Presidente dos EUA fez novo ultimato

Foto: ONU/Reprodução
O presidente dos Estados Unidos, Donald Trump, elevou a tensão com o Irã ao fazer um novo ultimato durante a primeira reunião do Conselho de Paz, uma coalizão criada para estabilizar o Oriente Médio. A situação expõe as contradições na política externa de seu segundo mandato, onde promessas de paz coexistem com ameaças militares.
A escalada do conflito entre Washington e Teerã apresenta um cenário complexo que pode resultar na maior campanha aérea dos Estados Unidos nos últimos anos. Enquanto Trump afirma preferir uma solução diplomática para encerrar o programa nuclear iraniano, suas ações sugerem uma disposição crescente para intervenção militar.
* Trump ordenou o maior deslocamento militar americano no Oriente Médio desde a Guerra do Iraque em 2023, demonstrando uma postura mais agressiva que o esperado para seu segundo mandato.
* Uma autoridade da Casa Branca declarou que seria “muito inteligente” por parte do Irã chegar a um acordo sobre seu programa nuclear.
* O presidente americano mantém sua retórica contra a República Islâmica, mesmo após o bombardeio de junho passado, que segundo ele “obliterou” as instalações nucleares do regime.
* O Irã encontra-se enfraquecido por sanções econômicas e protestos internos contra o regime do aiatolá Ali Khamenei.
* Israel, que participou do ataque anterior, mantém-se como aliado crucial, com o primeiro-ministro Benjamin Netanyahu tendo se reunido recentemente com Trump na Casa Branca.
* As negociações indiretas entre EUA e Irã estão paralisadas, principalmente devido às exigências americanas sobre o programa de mísseis balísticos e apoio iraniano a grupos regionais.
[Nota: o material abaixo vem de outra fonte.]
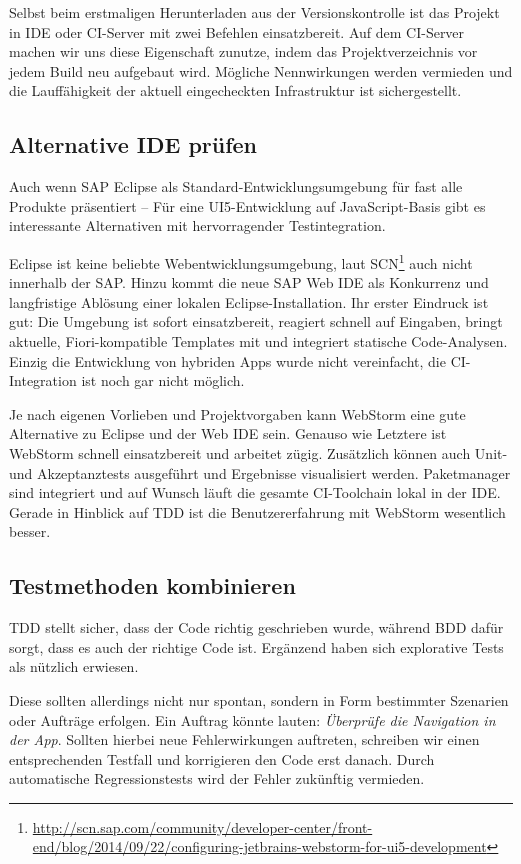 Selbst beim erstmaligen Herunterladen aus der Versionskontrolle ist das Projekt in IDE oder CI-Server mit zwei Befehlen einsatzbereit.
Auf dem CI-Server machen wir uns diese Eigenschaft zunutze, indem das Projektverzeichnis vor jedem Build neu aufgebaut wird. Mögliche Nennwirkungen werden vermieden und die Lauffähigkeit der aktuell eingecheckten Infrastruktur ist sichergestellt.

\subsection{Alternative IDE prüfen}
Auch wenn SAP Eclipse als Standard-Entwicklungsumgebung für fast alle Produkte präsentiert -- Für eine UI5-Entwicklung auf JavaScript-Basis gibt es interessante Alternativen mit hervorragender Testintegration. 

Eclipse ist keine beliebte Webentwicklungsumgebung, laut SCN\footnote{\url{http://scn.sap.com/community/developer-center/front-end/blog/2014/09/22/configuring-jetbrains-webstorm-for-ui5-development}} auch nicht innerhalb der SAP. Hinzu kommt die neue SAP Web IDE als Konkurrenz und langfristige Ablösung einer lokalen Eclipse-Installation. Ihr erster Eindruck ist gut: Die Umgebung ist sofort einsatzbereit, reagiert schnell auf Eingaben, bringt aktuelle, Fiori-kompatible Templates mit und integriert statische Code-Analysen. Einzig die Entwicklung von hybriden Apps wurde nicht vereinfacht, die CI-Integration ist noch gar nicht möglich.

Je nach eigenen Vorlieben und Projektvorgaben kann WebStorm eine gute Alternative zu Eclipse und der Web IDE sein. Genauso wie Letztere ist WebStorm schnell einsatzbereit und arbeitet zügig. Zusätzlich können auch Unit- und Akzeptanztests ausgeführt und Ergebnisse visualisiert werden. Paketmanager sind integriert und auf Wunsch läuft die gesamte CI-Toolchain lokal in der IDE. Gerade in Hinblick auf TDD ist die Benutzererfahrung mit WebStorm wesentlich besser.

\subsection{Testmethoden kombinieren}
TDD stellt sicher, dass der Code richtig geschrieben wurde, während BDD dafür sorgt, dass es auch der richtige Code ist.
Ergänzend haben sich explorative Tests als nützlich erwiesen. 

Diese sollten allerdings nicht nur spontan, sondern in Form bestimmter Szenarien oder Aufträge erfolgen. Ein Auftrag könnte lauten: \textit{Überprüfe die Navigation in der App}. Sollten hierbei neue Fehlerwirkungen auftreten, schreiben wir einen entsprechenden Testfall und korrigieren den Code erst danach. Durch automatische Regressionstests wird der Fehler zukünftig vermieden.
A situação apresenta diversos dilemas para a administração Trump. O presidente, que concorreu em 2024 prometendo retirar os EUA de conflitos externos, já realizou diversas ações militares, incluindo ataques à Síria, Irã e Venezuela.
A possibilidade de um novo conflito militar surge em um momento delicado para Trump, que busca o Prêmio Nobel da Paz enquanto enfrenta críticas domésticas sobre questões como imigração e economia. Suas declarações mais recentes mantêm a incerteza sobre suas reais intenções: “Precisamos chegar a um acordo substancial”, afirmou ele, acrescentando que “caso contrário, coisas ruins irão acontecer.”